整骨院の場合、ほとんどの患者さんは症状が改善すると来院しなくなります。もちろん、施術自体はやりがいが大きい業務ですが、患者さんとの関係が終わってしまうと、それは薄れてしまうかもしれません。

それに対し、介護業界では利用者の日常生活にも寄り添いながら業務を行なうので、利用者との付き合いも必然的に長くなります。「この人のために働きたい」という思いが湧きやすく、結果的に大きなやりがいを感じやすいでしょう。

【介護業界への転職】柔道整復師の働き方を知ろう!

柔道整復師として介護業界で働く場合、基本的に「機能訓練指導員」もしくは「ケアマネジャー」のどちらかを選ぶことになります。介護業界への転職を考えるなら、それぞれの業務内容や注意点を押さえておきましょう。

機能訓練指導員として働く

機能訓練指導員とは、介護施設などの利用者が自立し、充実した生活が送れるよう支援することを目的として、できるだけ身の回りのことを一人で行なえるようにサポートする職業です。利用者が日常生活を送るうえで欠かせない心身機能を評価し、その結果に基づいて適切な訓練を行ないます。
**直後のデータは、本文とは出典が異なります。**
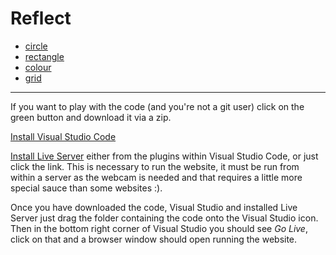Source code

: # Reflect

- [circle](circle)
- [rectangle](rectangle)
- [colour](colour)
- [grid](grid)

<hr>

If you want to play with the code (and you're not a git user) click on the green button and download it via a zip. 

[Install Visual Studio Code](https://code.visualstudio.com)

[Install Live Server](https://marketplace.visualstudio.com/items?itemName=ritwickdey.LiveServer) either from the plugins within Visual Studio Code, or just click the link. This is necessary to run the website, it must be run from within a server as the webcam is needed and that requires a little more special sauce than some websites :).

Once you have downloaded the code, Visual Studio and installed Live Server just drag the folder containing the code onto the Visual Studio icon. Then in the bottom right corner of Visual Studio you should see _Go Live_, click on that and a browser window should open running the website.
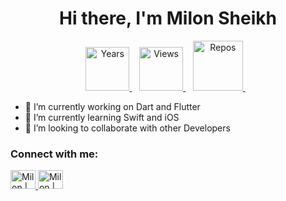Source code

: 
<h1 align="center"> Hi there, I'm Milon Sheikh</h1>

<p align="center">
	<a target="_blank" href="https://github.com/milonsheikh88">
	<img src="https://badges.pufler.dev/years/milonsheikh88?color=blue" alt="Years" width="70" />
	</a>&nbsp;&nbsp;
	<a target="_blank" href="https://github.com/milonsheikh88">
	<img src="https://badges.pufler.dev/years/milonsheikh88" alt="Views" width="70" />
	</a>&nbsp;&nbsp;
	<a target="_blank" href="https://github.com/milonsheikh88">
	<img src="https://badges.pufler.dev/repos/milonsheikh88?color=blue" alt="Repos" width="80" />
	</a>&nbsp;&nbsp;
</p>

- 🔭 I’m currently working on Dart and Flutter
- 🌱 I’m currently learning Swift and iOS
- 👯 I’m looking to collaborate with other Developers

### Connect with me:
<p align="left">
  
<a href="https://twitter.com/M_Sheikh007/" target="_blank">
<img alt="Milon | Twitter" src="https://cdn.jsdelivr.net/npm/simple-icons@v3/icons/twitter.svg"
width="40" height="30"/> 
</a> 
                      
<a href="https://www.linkedin.com/in/milon-sheikh-007/" target="_blank">
<img alt="Milon | Linkedin" src="https://cdn.jsdelivr.net/npm/simple-icons@v3/icons/linkedin.svg"
width="40" height="30"/> 
</a> 
</p>
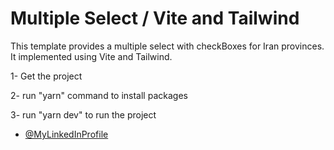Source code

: # Multiple Select / Vite and Tailwind

This template provides a multiple select with checkBoxes for Iran provinces.
It implemented using Vite and Tailwind.


1- Get the project

2- run "yarn" command to install packages

3- run "yarn dev" to run the project

- [@MyLinkedInProfile](https://www.linkedin.com/in/zakiyeh-nobakht/)
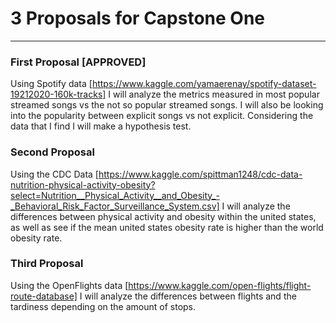 # 3 Proposals for Capstone One
---------------

### First Proposal [APPROVED]

Using Spotify data [https://www.kaggle.com/yamaerenay/spotify-dataset-19212020-160k-tracks] I will analyze the metrics measured in most popular streamed songs vs the not so popular streamed songs. I will also be looking into the popularity between explicit songs vs not explicit. Considering the data that I find I will make a hypothesis test.


### Second Proposal

Using the CDC Data [https://www.kaggle.com/spittman1248/cdc-data-nutrition-physical-activity-obesity?select=Nutrition__Physical_Activity__and_Obesity_-_Behavioral_Risk_Factor_Surveillance_System.csv] I will analyze the differences between physical activity and obesity within the united states, as well as see if the mean united states obesity rate is higher than the world obesity rate.

### Third Proposal

Using the OpenFlights data [https://www.kaggle.com/open-flights/flight-route-database] I will analyze the differences between flights and the tardiness depending on the amount of stops.  
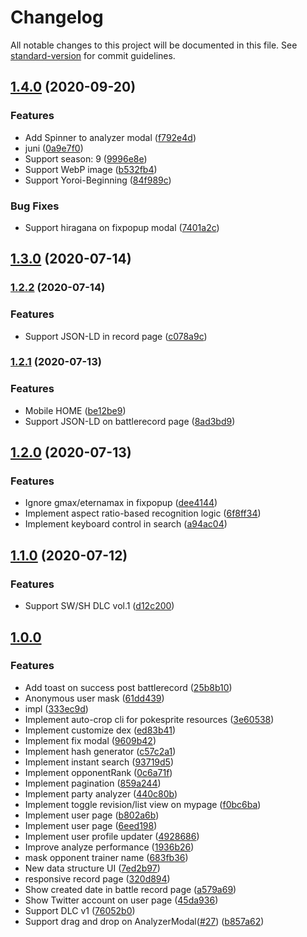 # Changelog

All notable changes to this project will be documented in this file. See [standard-version](https://github.com/conventional-changelog/standard-version) for commit guidelines.

## [1.4.0](https://github.com/potato4d/pokemon63/compare/v1.3.0...v1.4.0) (2020-09-20)


### Features

* Add Spinner to analyzer modal ([f792e4d](https://github.com/potato4d/pokemon63/commit/f792e4ddf6248b14893ee3ac0866b04a77cb3b10))
* juni ([0a9e7f0](https://github.com/potato4d/pokemon63/commit/0a9e7f073085b83c88d91aaf3c8aeaec4a087926))
* Support season: 9 ([9996e8e](https://github.com/potato4d/pokemon63/commit/9996e8e5593e0c13ed0d8b6e18314b209c3d6729))
* Support WebP image ([b532fb4](https://github.com/potato4d/pokemon63/commit/b532fb47b3aaefbfa084121cfdaf165649123252))
* Support Yoroi-Beginning ([84f989c](https://github.com/potato4d/pokemon63/commit/84f989c935560bb312025f32ecef6b07b4234da3))


### Bug Fixes

* Support hiragana on fixpopup modal ([7401a2c](https://github.com/potato4d/pokemon63/commit/7401a2c51f7aa4aff5e9b0160200d7c259926f03))

## [1.3.0](https://github.com/potato4d/pokemon63/compare/v1.2.2...v1.3.0) (2020-07-14)

### [1.2.2](https://github.com/potato4d/pokemon63/compare/v1.2.1...v1.2.2) (2020-07-14)


### Features

* Support JSON-LD in record page ([c078a9c](https://github.com/potato4d/pokemon63/commit/c078a9c00f0331bfba560d1ada7fa3c3555a7b2c))

### [1.2.1](https://github.com/potato4d/pokemon63/compare/v1.2.0...v1.2.1) (2020-07-13)


### Features

* Mobile HOME ([be12be9](https://github.com/potato4d/pokemon63/commit/be12be9b4c2dc47ebaeb7dfc121381c2b07b42c9))
* Support JSON-LD on battlerecord page ([8ad3bd9](https://github.com/potato4d/pokemon63/commit/8ad3bd9f99bf58469bb998b68f25a91e5c207c81))

## [1.2.0](https://github.com/potato4d/pokemon63/compare/v1.1.0...v1.2.0) (2020-07-13)


### Features

* Ignore gmax/eternamax in fixpopup ([dee4144](https://github.com/potato4d/pokemon63/commit/dee4144cafe7506a1fdf387bcfdc3fff5f23fa15))
* Implement aspect ratio-based recognition logic ([6f8ff34](https://github.com/potato4d/pokemon63/commit/6f8ff348be061ef99162e3124157a42b43c25e06))
* Implement keyboard control in search ([a94ac04](https://github.com/potato4d/pokemon63/commit/a94ac04e188a969a8b77f6c45c5736022523b5e9))

## [1.1.0](https://github.com/potato4d/pokemon63/compare/v1.0.0...v1.1.0) (2020-07-12)

### Features

* Support SW/SH DLC vol.1 ([d12c200](https://github.com/potato4d/pokemon63/commit/d12c20027796264c92eaf3f509ba557b2a7df39a))

## [1.0.0](https://github.com/potato4d/pokemon63/releases/tag/v1.0.0)

### Features

* Add toast on success post battlerecord ([25b8b10](https://github.com/potato4d/pokemon63/commit/25b8b105ef8e62853646911f46ae9731b79ca3a0))
* Anonymous user mask ([61dd439](https://github.com/potato4d/pokemon63/commit/61dd439de255a62014459a3dc73a940facc06a42))
* impl ([333ec9d](https://github.com/potato4d/pokemon63/commit/333ec9d027d96d232763490f2dc0e39477804e09))
* Implement auto-crop cli for pokesprite resources ([3e60538](https://github.com/potato4d/pokemon63/commit/3e60538d892464ca1763b7d593209a349e3acbf5))
* Implement customize dex ([ed83b41](https://github.com/potato4d/pokemon63/commit/ed83b41262c104d3b58133811416b846153b4542))
* Implement fix modal ([9609b42](https://github.com/potato4d/pokemon63/commit/9609b42c363f28b5395362af1aa61d289b5c4284))
* Implement hash generator ([c57c2a1](https://github.com/potato4d/pokemon63/commit/c57c2a1054f2ac12d57223746d057da8ac84c280))
* Implement instant search ([93719d5](https://github.com/potato4d/pokemon63/commit/93719d5923c129ab0b89ae7413826be89fc52eda))
* Implement opponentRank ([0c6a71f](https://github.com/potato4d/pokemon63/commit/0c6a71f7063c38e4da4347b910c2273ecde8c22d))
* Implement pagination ([859a244](https://github.com/potato4d/pokemon63/commit/859a24400d59dc7527f3686d4451a4ad5d13126e))
* Implement party analyzer ([440c80b](https://github.com/potato4d/pokemon63/commit/440c80bb0d99652f21ec20d16147ec52ddea00ec))
* Implement toggle revision/list view on mypage ([f0bc6ba](https://github.com/potato4d/pokemon63/commit/f0bc6ba2440444011f06af9a63555ed2147e0b71))
* Implement user page ([b802a6b](https://github.com/potato4d/pokemon63/commit/b802a6b7a044e0a6fa8433c98768b1edf29d775b))
* Implement user page ([6eed198](https://github.com/potato4d/pokemon63/commit/6eed19849170af411ab67bfba15ed0efc16f95f4))
* Implement user profile updater ([4928686](https://github.com/potato4d/pokemon63/commit/492868687fe3bd0ecf9e9a06a389f71587b7878b))
* Improve analyze performance ([1936b26](https://github.com/potato4d/pokemon63/commit/1936b269a1e838972d8fd4c0650f94de005a372c))
* mask opponent trainer name ([683fb36](https://github.com/potato4d/pokemon63/commit/683fb36fa96db2ef718c1b51409aa559af634352))
* New data structure UI ([7ed2b97](https://github.com/potato4d/pokemon63/commit/7ed2b97a19b6b66ebd639b13faa55e150fb80ba5))
* responsive record page ([320d894](https://github.com/potato4d/pokemon63/commit/320d89416f4b76978ad0ee545e13a4c6fc819cdd))
* Show created date in battle record page ([a579a69](https://github.com/potato4d/pokemon63/commit/a579a690a98cca40a1117e3fc48c6f4965fee69f))
* Show Twitter account on user page ([45da936](https://github.com/potato4d/pokemon63/commit/45da93680dba4edf7db0c0b64cc1222d65c81aac))
* Support DLC v1 ([76052b0](https://github.com/potato4d/pokemon63/commit/76052b094c84fa0faf9ae68eedd9c3a713d8028e))
* Support drag and drop on AnalyzerModal([#27](https://github.com/potato4d/pokemon63/issues/27)) ([b857a62](https://github.com/potato4d/pokemon63/commit/b857a62a81dd15f0002f70caa4bb6327eee59154))
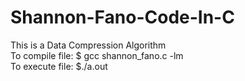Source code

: # Shannon-Fano-Code-In-C
This is a Data Compression Algorithm\
To compile file: $ gcc shannon_fano.c -lm \
To execute file: $./a.out
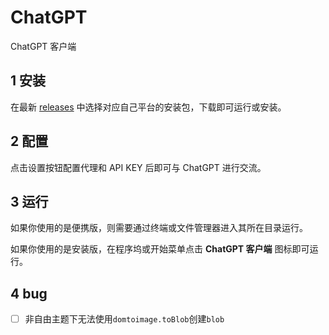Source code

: # ChatGPT
ChatGPT 客户端

## 1 安装

在最新 [releases](https://github.com/thep0y/ChatGPT/releases/latest) 中选择对应自己平台的安装包，下载即可运行或安装。

## 2 配置

点击设置按钮配置代理和 API KEY 后即可与 ChatGPT 进行交流。

## 3 运行

如果你使用的是便携版，则需要通过终端或文件管理器进入其所在目录运行。

如果你使用的是安装版，在程序坞或开始菜单点击 **ChatGPT 客户端** 图标即可运行。

## 4 bug

- [ ] 非自由主题下无法使用`domtoimage.toBlob`创建`blob`
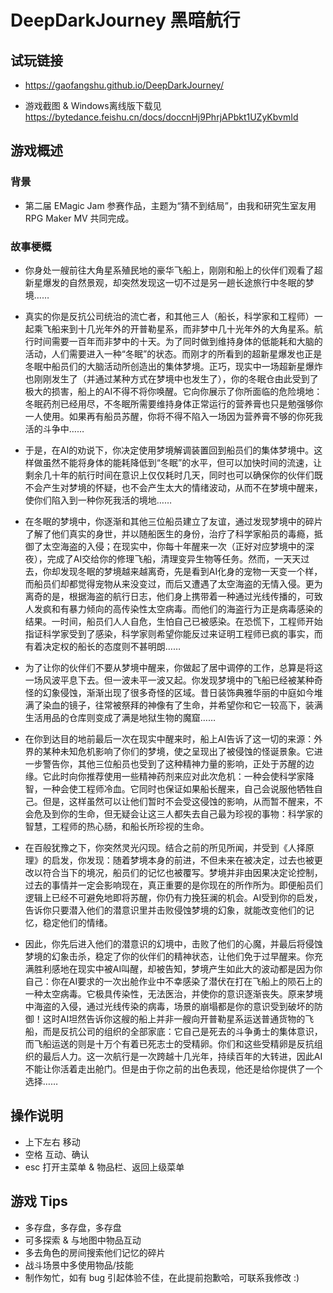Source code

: # DeepDarkJourney 黑暗航行

## 试玩链接
- https://gaofangshu.github.io/DeepDarkJourney/

- 游戏截图 & Windows离线版下载见 https://bytedance.feishu.cn/docs/doccnHj9PhrjAPbkt1UZyKbvmId

## 游戏概述

### 背景
- 第二届 EMagic Jam 参赛作品，主题为“猜不到结局”，由我和研究生室友用 RPG Maker MV 共同完成。

### 故事梗概
- 你身处一艘前往大角星系殖民地的豪华飞船上，刚刚和船上的伙伴们观看了超新星爆发的自然景观，却突然发现这一切不过是另一趟长途旅行中冬眠的梦境……

- 真实的你是反抗公司统治的流亡者，和其他三人（船长，科学家和工程师）一起乘飞船来到十几光年外的开普勒星系，而非梦中几十光年外的大角星系。航行时间需要一百年而非梦中的十天。为了同时做到维持身体的低能耗和大脑的活动，人们需要进入一种“冬眠”的状态。而刚才的所看到的超新星爆发也正是冬眠中船员们的大脑活动所创造出的集体梦境。正巧，现实中一场超新星爆炸也刚刚发生了（并通过某种方式在梦境中也发生了），你的冬眠仓由此受到了极大的损害，船上的AI不得不将你唤醒。它向你展示了你所面临的危险境地：冬眠药剂已经用尽，不冬眠所需要维持身体正常运行的营养膏也只是勉强够你一人使用。如果再有船员苏醒，你将不得不陷入一场因为营养膏不够的你死我活的斗争中……

- 于是，在AI的劝说下，你决定使用梦境解调装置回到船员们的集体梦境中。这样做虽然不能将身体的能耗降低到“冬眠”的水平，但可以加快时间的流速，让剩余几十年的航行时间在意识上仅仅耗时几天，同时也可以确保你的伙伴们既不会产生对梦境的怀疑，也不会产生太大的情绪波动，从而不在梦境中醒来，使你们陷入到一种你死我活的境地……

- 在冬眠的梦境中，你逐渐和其他三位船员建立了友谊，通过发现梦境中的碎片了解了他们真实的身世，并以随船医生的身份，治疗了科学家船员的毒瘾，抵御了太空海盗的入侵；在现实中，你每十年醒来一次（正好对应梦境中的深夜），完成了AI交给你的修理飞船，清理变异生物等任务。然而，一天天过去，你却发现冬眠的梦境越来越离奇，先是看到AI化身的宠物一天变一个样，而船员们却都觉得宠物从来没变过，而后又遭遇了太空海盗的无情入侵。更为离奇的是，根据海盗的航行日志，他们身上携带着一种通过光线传播的，可致人发疯和有暴力倾向的高传染性太空病毒。而他们的海盗行为正是病毒感染的结果。一时间，船员们人人自危，生怕自己已被感染。在恐慌下，工程师开始指证科学家受到了感染，科学家则希望你能反过来证明工程师已疯的事实，而有着决定权的船长的态度则不甚明朗……

- 为了让你的伙伴们不要从梦境中醒来，你做起了居中调停的工作，总算是将这一场风波平息下去。但一波未平一波又起。你发现梦境中的飞船已经被某种奇怪的幻象侵蚀，渐渐出现了很多奇怪的区域。昔日装饰典雅华丽的中庭如今堆满了染血的镜子，往常被祭拜的神像有了生命，并希望你和它一较高下，装满生活用品的仓库则变成了满是地狱生物的魔窟……

- 在你到达目的地前最后一次在现实中醒来时，船上AI告诉了这一切的来源：外界的某种未知危机影响了你们的梦境，使之呈现出了被侵蚀的怪诞景象。它进一步警告你，其他三位船员也受到了这种精神力量的影响，正处于苏醒的边缘。它此时向你推荐使用一些精神药剂来应对此次危机：一种会使科学家降智，一种会使工程师冷血。它同时也保证如果船长醒来，自己会说服他牺牲自己。但是，这样虽然可以让他们暂时不会受这侵蚀的影响，从而暂不醒来，不会危及到你的生命，但无疑会让这三人都失去自己最为珍视的事物：科学家的智慧，工程师的热心肠，和船长所珍视的生命。

- 在百般犹豫之下，你突然灵光闪现。结合之前的所见所闻，并受到《人择原理》的启发，你发现：随着梦境本身的前进，不但未来在被决定，过去也被更改以符合当下的境况，船员们的记忆也被覆写。梦境并非由因果决定论控制，过去的事情并一定会影响现在，真正重要的是你现在的所作所为。即便船员们逻辑上已经不可避免地即将苏醒，你仍有力挽狂澜的机会。AI受到你的启发，告诉你只要潜入他们的潜意识里并击败侵蚀梦境的幻象，就能改变他们的记忆，稳定他们的情绪。

- 因此，你先后进入他们的潜意识的幻境中，击败了他们的心魔，并最后将侵蚀梦境的幻象击杀，稳定了你的伙伴们的精神状态，让他们免于过早醒来。你充满胜利感地在现实中被AI叫醒，却被告知，梦境产生如此大的波动都是因为你自己：你在AI要求的一次出舱作业中不幸感染了潜伏在打在飞船上的陨石上的一种太空病毒。它极具传染性，无法医治，并使你的意识逐渐丧失。原来梦境中海盗的入侵，通过光线传染的病毒，场景的崩塌都是你的意识受到破坏的防御！这时AI坦然告诉你这艘的船上并非一艘向开普勒星系运送普通货物的飞船，而是反抗公司的组织的全部家底：它自己是死去的斗争勇士的集体意识，而飞船运送的则是十万个有着已死志士的受精卵。你们和这些受精卵是反抗组织的最后人力。这一次航行是一次跨越十几光年，持续百年的大转进，因此AI不能让你活着走出舱门。但是由于你之前的出色表现，他还是给你提供了一个选择……


## 操作说明
- 上下左右 移动
- 空格 互动、确认
- esc 打开主菜单 & 物品栏、返回上级菜单

## 游戏 Tips
- 多存盘，多存盘，多存盘
- 可多探索 & 与地图中物品互动
- 多去角色的房间搜索他们记忆的碎片
- 战斗场景中多使用物品/技能
- 制作匆忙，如有 bug 引起体验不佳，在此提前抱歉哈，可联系我修改 :)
保有している資格によって業務内容は大きく変化しますが、柔道整復師の場合は身体機能・運動機能に関する機能訓練がメインです。実践訓練だけではなく、機能訓練計画書の作成・見直しや体力測定といった業務も行ないます。

ケアマネジャーとして働く

ケアマネジャー(介護支援専門員)とは、要介護・要支援に該当する人がきちんと介護保険サービスを受けられるようサポートする職業です。機能訓練指導員は直接的な介護・介助を行ないますが、ケアマネジャーはケアプラン作成や各関係者との面談調整など、事務仕事がメインとなります。

他の介護職よりも待遇面は良いですが、その分ハードルも高い仕事です。ケアマネジャーとして働くためには、柔道整復師などの国家資格を取得し、かつ介護業界で5年以上の実務経験を積み重ねなければなりません。そのうえで、介護支援専門員実務研修受講試験に合格し、実務研修を受けて「介護支援専門員」という公的資格を取得する必要があります。

柔道整復師が介護業界に転職すると収入はどうなる?

柔道整復師として介護業界に転職するにあたり、やはり気になるのが収入面です。一般的な整骨院で働く場合、平均月収は20万円~50万円程度になります。独立開業に成功すれば、年収1,000万円超えを実現できる可能性がありますが、そう簡単なことではありません。

それに対し、介護業界の平均月収は機能訓練指導員なら20万円~35万円程度、ケアマネジャーなら25万円~35万円程度が目安です。整骨院と比較すると下限は同じくらいですが、上限は低めとなります。その代わり、介護業界は残業が少ない、休日が多いなどのメリットがあるので、一長一短といえるでしょう。

なお、整骨院でも介護業界でも、職場や経験によって収入は大きく変化するため、上記はあくまで参考程度にしてください。

柔道整復師の転職先として介護業界を検討してみよう!

2020年9月現在、日本の高齢人口率は28.7%です。4人に1人が65歳以上の高齢者であり、今後も増え続けるといわれているため、介護業界ではさらなる人材確保を求められることが予想できます。

高齢になると身体機能や運動機能が衰え、転倒によるケガも多くなります。それらに対処できる柔道整復師は介護業界にとって心強い存在なので、今後も需要は高まっていくでしょう。現在、柔道整復師として働いている方も、転職先の候補として介護業界を検討してみてはいかがでしょうか。